Object Geography: The Internet of Things


Session Title:

  • Mobile Media and Wireless Networks

Presentation Title:

  • Object Geography: The Internet of Things




  • The emerging phenomenon known as the Internet of Things refers to the technical and cultural shift anticipated as society moves towards a ubiquitous form of computing that facilitates the connection of everyday objects and devices to all kinds of networks.  The Internet of Things creates a link between concrete objects and abstract data, producing a hybrid of physical and electronic spaces, which enables communication and interaction between people and things, and things themselves.  However the Internet of Things, resulting through the convergence of identification and location technologies, is at risk of simply becoming a platform whose primary benefit is to offer improved indexing and tracking of manufactured consumer goods from cradle to grave; through manufacturer to distributor, to potentially every single person who comes in to contact with it following its purchase.

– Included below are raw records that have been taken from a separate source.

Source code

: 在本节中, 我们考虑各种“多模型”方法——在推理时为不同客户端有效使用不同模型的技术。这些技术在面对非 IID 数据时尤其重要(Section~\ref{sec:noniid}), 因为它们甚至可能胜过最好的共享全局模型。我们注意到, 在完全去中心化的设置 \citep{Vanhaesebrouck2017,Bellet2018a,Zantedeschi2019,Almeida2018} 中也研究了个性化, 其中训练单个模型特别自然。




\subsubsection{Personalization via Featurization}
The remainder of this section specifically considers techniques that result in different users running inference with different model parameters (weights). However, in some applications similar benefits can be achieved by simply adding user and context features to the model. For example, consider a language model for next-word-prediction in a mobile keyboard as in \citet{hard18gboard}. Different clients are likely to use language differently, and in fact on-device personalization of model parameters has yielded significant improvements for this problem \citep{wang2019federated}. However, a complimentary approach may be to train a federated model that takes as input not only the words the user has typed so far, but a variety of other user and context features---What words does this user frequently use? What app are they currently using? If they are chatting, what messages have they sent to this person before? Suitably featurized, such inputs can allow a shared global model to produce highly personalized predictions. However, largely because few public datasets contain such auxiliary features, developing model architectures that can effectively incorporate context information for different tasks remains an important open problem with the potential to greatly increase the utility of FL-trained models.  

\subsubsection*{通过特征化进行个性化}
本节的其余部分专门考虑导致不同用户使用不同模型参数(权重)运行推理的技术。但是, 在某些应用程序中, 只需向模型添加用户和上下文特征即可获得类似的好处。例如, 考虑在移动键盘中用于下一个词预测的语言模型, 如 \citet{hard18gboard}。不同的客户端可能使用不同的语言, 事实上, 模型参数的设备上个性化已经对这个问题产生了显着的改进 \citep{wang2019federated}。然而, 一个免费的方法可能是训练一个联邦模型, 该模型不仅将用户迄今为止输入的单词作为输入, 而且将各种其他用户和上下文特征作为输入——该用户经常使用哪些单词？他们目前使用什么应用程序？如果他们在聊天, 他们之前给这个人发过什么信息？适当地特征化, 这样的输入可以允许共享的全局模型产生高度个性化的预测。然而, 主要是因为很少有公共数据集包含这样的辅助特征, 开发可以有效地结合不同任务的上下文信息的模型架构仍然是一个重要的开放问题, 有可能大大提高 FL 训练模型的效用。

    Through the combination of digital art practice and theory relating to Human Geography and Actor-Network Theory, the author aims to re-contextualise the Internet of Things, arguing how objects endowed with informational shadows could create a new layer of complex relationships that were previously not visible in our networks.  This in turn could allow us to rethink our understanding of the structure and agency of a network, by examining the pattern of interactions represented by how people to people, people to things, and things themselves are connected to one another.  Networking objects means we could possibly gain new insights into how we make places, how we organize space and society, how we interact with each other in places and across space and time, and how we make sense of others and ourselves in our locality, region, and world.  The Internet of Things may well provide a possible framework that not only allows human agents, but also object agents to play constructive as well as destructive and transformative roles in the social production of space.